I do know using &nbsp; does not work, tried that. But I forgot about the numeric equivalent &#32; so will give it a try.

Does sorta seem dumb to Minify the html when I have a monstrous boostrap.css going along with it.

Many websites I am visiting, not only are they using Minify, but they are encrypting their html files as well, making them unreadable. Or perhaps this is what a zipped html file looks like?

Also, as you said, loading a minified page does take longer than one which is not minified, but then you move around in it much faster. Google would also prefer we zipped the html as well, which I probably won't do, because it adds an extra process at the receivers end to unzip it.

bootstrap.min.css is 117.3kb and I'm only using the equivalent of 4.6kb of that file.
My whole website, counting all the html pages is less than 350kb, and most of the individual pages are less than 8kb.

If I could figure out which lines ARE being used in bootstrap.css by all pages, I could truncate it down to a 5kb file named something like castrated.css hi hi...

The hard way would be to remove everything Audit says is not used, page by page, one at at time, then compare what is kept from each page and merge them all into one file then remove the duplicates. This would be one heck of a lot of work.
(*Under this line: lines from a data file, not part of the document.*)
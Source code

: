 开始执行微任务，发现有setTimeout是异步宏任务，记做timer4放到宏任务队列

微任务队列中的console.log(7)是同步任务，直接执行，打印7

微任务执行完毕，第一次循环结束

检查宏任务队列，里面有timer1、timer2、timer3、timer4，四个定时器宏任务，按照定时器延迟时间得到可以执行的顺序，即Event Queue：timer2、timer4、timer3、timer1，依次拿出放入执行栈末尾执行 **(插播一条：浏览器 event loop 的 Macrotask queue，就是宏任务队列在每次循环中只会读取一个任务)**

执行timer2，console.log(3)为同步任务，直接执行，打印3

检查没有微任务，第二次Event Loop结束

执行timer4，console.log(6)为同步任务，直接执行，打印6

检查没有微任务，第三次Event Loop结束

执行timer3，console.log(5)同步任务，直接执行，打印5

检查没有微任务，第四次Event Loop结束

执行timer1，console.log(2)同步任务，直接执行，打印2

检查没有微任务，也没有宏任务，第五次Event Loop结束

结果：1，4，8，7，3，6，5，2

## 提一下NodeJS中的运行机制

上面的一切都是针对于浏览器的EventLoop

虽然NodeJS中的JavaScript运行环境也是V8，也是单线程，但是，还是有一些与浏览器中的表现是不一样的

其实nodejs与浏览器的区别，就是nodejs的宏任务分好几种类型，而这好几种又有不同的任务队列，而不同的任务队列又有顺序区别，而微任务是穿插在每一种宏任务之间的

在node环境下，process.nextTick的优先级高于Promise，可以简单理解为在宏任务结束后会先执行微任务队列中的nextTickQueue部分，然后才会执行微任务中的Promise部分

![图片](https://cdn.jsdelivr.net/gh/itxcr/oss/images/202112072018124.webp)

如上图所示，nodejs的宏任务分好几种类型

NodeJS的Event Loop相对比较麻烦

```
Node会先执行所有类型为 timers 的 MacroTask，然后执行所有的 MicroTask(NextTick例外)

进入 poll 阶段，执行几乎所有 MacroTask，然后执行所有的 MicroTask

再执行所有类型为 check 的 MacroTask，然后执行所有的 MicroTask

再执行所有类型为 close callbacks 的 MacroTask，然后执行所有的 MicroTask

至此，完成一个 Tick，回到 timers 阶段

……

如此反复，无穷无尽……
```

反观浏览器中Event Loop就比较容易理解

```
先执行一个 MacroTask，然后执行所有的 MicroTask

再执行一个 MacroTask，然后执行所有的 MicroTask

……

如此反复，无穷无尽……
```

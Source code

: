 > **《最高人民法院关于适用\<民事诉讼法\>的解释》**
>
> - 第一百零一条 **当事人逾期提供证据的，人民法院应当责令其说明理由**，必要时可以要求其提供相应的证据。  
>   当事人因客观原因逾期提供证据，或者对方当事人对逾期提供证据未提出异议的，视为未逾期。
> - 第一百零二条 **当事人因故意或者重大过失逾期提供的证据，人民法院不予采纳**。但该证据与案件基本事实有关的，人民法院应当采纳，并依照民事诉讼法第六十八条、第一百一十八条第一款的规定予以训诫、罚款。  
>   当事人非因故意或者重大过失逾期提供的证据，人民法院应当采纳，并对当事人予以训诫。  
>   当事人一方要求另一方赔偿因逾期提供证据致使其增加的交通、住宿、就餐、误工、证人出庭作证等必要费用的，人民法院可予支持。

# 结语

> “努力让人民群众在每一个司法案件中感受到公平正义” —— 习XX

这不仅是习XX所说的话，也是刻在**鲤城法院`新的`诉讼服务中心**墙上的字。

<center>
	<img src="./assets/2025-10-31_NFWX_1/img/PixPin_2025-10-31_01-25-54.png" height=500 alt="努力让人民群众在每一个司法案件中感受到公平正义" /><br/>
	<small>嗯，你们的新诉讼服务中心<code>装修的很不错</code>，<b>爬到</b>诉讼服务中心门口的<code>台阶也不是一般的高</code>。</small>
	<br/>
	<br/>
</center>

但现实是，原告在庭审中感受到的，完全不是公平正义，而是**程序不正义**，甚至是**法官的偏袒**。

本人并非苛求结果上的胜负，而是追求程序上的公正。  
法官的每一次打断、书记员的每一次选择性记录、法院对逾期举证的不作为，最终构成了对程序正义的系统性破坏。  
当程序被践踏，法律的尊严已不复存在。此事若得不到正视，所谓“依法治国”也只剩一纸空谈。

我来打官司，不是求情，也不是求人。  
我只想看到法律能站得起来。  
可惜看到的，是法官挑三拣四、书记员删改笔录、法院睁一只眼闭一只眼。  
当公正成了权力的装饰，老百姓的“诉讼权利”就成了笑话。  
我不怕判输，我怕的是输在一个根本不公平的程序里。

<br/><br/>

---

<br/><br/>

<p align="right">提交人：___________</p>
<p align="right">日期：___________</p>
One fellow suggest another way of doing it, by making a copy of what should be removed from each html page call. Then comparing those pages and only removing those which are common to all 50 some odd pages. This too sounds like a lot of work, hi hi...

Which is why I asked if there was a program that names the ones being used, rather than the ones not being used.

Now that I have my pages to the point Google took note of them, now they are talking about added microdata for a couple of pages in my website, namely the pages about books. They included a link in their message to me which took my straight to a schema creator designed just for authors books I filled in the blanks and copied the code it generated to study. Now I'm wondering what will happen when I add the code to the page it belongs on. Doesn't look like it would be hidden from appearing on the page. I'll know more after I try it.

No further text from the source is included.